[Stored data entries]
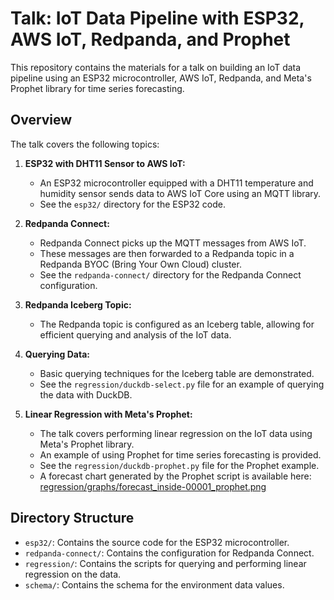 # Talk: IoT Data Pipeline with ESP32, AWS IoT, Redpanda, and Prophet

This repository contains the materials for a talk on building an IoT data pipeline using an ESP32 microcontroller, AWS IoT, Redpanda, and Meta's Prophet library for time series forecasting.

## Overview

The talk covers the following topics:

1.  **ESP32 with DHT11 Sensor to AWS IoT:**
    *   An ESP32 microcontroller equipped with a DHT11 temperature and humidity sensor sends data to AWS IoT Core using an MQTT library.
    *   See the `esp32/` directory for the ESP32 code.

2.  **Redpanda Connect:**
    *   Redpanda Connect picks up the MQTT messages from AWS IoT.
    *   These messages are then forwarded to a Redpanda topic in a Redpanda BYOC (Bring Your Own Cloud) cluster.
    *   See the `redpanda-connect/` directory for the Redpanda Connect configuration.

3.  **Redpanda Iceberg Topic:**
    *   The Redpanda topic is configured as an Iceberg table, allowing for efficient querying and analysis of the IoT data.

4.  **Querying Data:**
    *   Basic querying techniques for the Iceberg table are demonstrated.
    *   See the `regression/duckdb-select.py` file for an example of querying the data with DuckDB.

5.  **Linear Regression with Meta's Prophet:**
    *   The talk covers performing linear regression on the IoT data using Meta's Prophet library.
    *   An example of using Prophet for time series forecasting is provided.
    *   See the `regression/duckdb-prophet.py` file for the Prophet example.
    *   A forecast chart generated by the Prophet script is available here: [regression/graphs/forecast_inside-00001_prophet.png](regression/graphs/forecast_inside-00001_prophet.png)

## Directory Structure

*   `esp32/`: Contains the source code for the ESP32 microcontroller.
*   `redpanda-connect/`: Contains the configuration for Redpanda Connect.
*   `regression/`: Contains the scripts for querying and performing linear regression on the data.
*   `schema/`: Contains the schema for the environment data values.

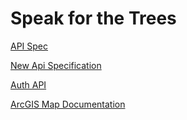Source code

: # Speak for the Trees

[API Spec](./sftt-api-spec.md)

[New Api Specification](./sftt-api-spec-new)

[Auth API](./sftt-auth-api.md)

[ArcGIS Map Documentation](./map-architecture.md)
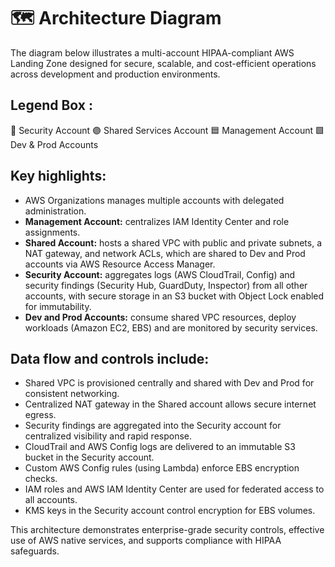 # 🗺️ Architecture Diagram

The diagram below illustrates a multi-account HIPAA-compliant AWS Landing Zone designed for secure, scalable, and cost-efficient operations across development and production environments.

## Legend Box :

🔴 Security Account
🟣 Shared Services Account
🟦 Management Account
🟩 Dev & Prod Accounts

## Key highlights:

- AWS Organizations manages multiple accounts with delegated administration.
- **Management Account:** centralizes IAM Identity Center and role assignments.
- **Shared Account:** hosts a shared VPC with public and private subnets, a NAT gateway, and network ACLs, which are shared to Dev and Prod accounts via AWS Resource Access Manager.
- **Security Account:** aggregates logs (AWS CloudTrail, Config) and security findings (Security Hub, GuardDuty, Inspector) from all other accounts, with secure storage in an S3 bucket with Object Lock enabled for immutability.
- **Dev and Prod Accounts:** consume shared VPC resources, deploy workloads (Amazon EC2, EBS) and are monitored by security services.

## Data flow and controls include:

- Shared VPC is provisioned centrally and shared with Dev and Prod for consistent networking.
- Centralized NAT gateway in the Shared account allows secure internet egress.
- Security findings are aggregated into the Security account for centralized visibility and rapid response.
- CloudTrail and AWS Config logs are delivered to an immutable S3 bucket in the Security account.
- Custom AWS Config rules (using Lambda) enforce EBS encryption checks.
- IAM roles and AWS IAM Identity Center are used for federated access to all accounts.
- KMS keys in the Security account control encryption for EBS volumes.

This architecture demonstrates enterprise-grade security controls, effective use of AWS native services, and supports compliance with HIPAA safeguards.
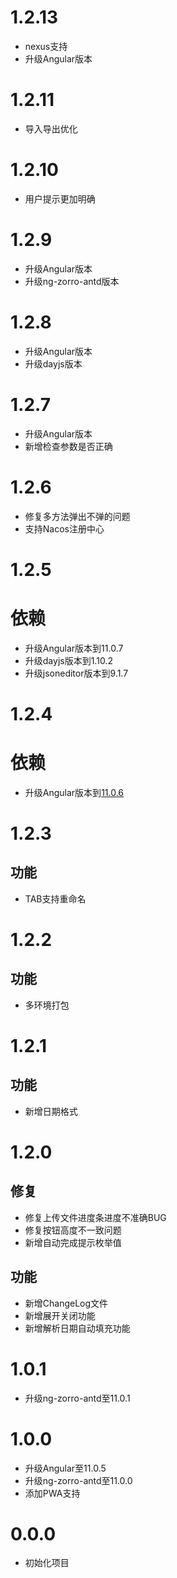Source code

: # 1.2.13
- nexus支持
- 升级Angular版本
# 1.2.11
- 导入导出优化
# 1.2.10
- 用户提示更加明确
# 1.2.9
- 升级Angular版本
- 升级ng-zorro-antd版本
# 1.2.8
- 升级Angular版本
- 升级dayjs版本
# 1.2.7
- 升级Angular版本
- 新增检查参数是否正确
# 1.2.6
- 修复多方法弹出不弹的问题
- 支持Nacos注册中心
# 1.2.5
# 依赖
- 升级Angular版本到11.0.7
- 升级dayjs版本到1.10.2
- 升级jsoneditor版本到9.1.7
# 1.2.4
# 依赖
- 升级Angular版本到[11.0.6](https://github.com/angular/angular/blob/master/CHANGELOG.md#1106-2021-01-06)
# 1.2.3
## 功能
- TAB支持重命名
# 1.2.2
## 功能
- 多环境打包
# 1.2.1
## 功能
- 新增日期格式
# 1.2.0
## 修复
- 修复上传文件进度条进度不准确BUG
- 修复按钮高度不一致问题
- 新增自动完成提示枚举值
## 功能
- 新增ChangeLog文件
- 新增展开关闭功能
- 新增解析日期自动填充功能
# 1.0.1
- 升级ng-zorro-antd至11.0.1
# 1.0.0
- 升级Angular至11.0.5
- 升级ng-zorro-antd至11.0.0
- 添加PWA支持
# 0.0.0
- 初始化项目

ACTIVITY
For each line of the data that has the word "findings", report that line.

OUTPUT OF THE EXERCISE
- **Security Account:** aggregates logs (AWS CloudTrail, Config) and security findings (Security Hub, GuardDuty, Inspector) from all other accounts, with secure storage in an S3 bucket with Object Lock enabled for immutability.
- Security findings are aggregated into the Security account for centralized visibility and rapid response.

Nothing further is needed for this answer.